> Assignment:
Scan the entries below, and for each line that includes the word "mathbb", make a copy.

++++ Data ++++

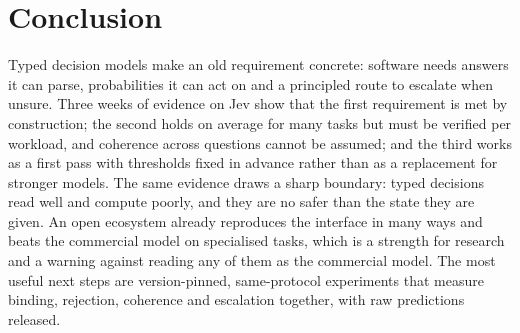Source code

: \section{Conclusion}\label{sec:conclusion}

Typed decision models make an old requirement concrete: software needs answers it can parse, probabilities it can act on and a principled route to escalate when unsure. Three weeks of evidence on Jev show that the first requirement is met by construction; the second holds on average for many tasks but must be verified per workload, and coherence across questions cannot be assumed; and the third works as a first pass with thresholds fixed in advance rather than as a replacement for stronger models. The same evidence draws a sharp boundary: typed decisions read well and compute poorly, and they are no safer than the state they are given. An open ecosystem already reproduces the interface in many ways and beats the commercial model on specialised tasks, which is a strength for research and a warning against reading any of them as the commercial model. The most useful next steps are version-pinned, same-protocol experiments that measure binding, rejection, coherence and escalation together, with raw predictions released.
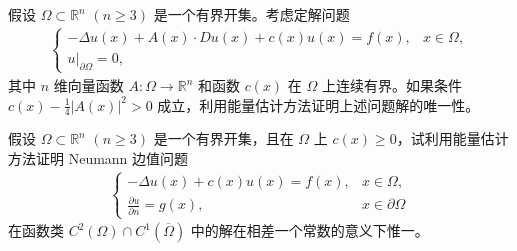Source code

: \documentclass[../../main.tex]{subfiles}%
\begin{document}
\begin{example}
假设 $\Omega\subset\mathbb{R}^n$ $(n\geqslant 3)$ 是一个有界开集。考虑定解问题
\begin{align*}
\begin{cases}
-\Delta u(x) + A(x)\cdot Du(x) + c(x)u(x) = f(x), & x\in\Omega, \\
u|_{\partial\Omega} = 0,
\end{cases}
\end{align*}
其中 $n$ 维向量函数 $A:\Omega\to\mathbb{R}^n$ 和函数 $c(x)$ 在 $\Omega$ 上连续有界。如果条件 $c(x)-\frac{1}{4}|A(x)|^2>0$ 成立，利用能量估计方法证明上述问题解的唯一性。
\end{example}

\begin{example}
假设 $\Omega\subset\mathbb{R}^n$ $(n\geqslant 3)$ 是一个有界开集，且在 $\Omega$ 上 $c(x)\geqslant 0$，试利用能量估计方法证明 Neumann 边值问题
\begin{align*}
\begin{cases}
-\Delta u(x) + c(x)u(x) = f(x), & x\in\Omega, \\
\frac{\partial u}{\partial n} = g(x), & x\in\partial\Omega
\end{cases}
\end{align*}
在函数类 $C^2(\Omega)\cap C^1(\overline{\Omega})$ 中的解在相差一个常数的意义下惟一。
\end{example}
\end{document}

++++

> Your response:
假设 $\Omega\subset\mathbb{R}^n$ $(n\geqslant 3)$ 是一个有界开集。考虑定解问题
其中 $n$ 维向量函数 $A:\Omega\to\mathbb{R}^n$ 和函数 $c(x)$ 在 $\Omega$ 上连续有界。如果条件 $c(x)-\frac{1}{4}|A(x)|^2>0$ 成立，利用能量估计方法证明上述问题解的唯一性。
假设 $\Omega\subset\mathbb{R}^n$ $(n\geqslant 3)$ 是一个有界开集，且在 $\Omega$ 上 $c(x)\geqslant 0$，试利用能量估计方法证明 Neumann 边值问题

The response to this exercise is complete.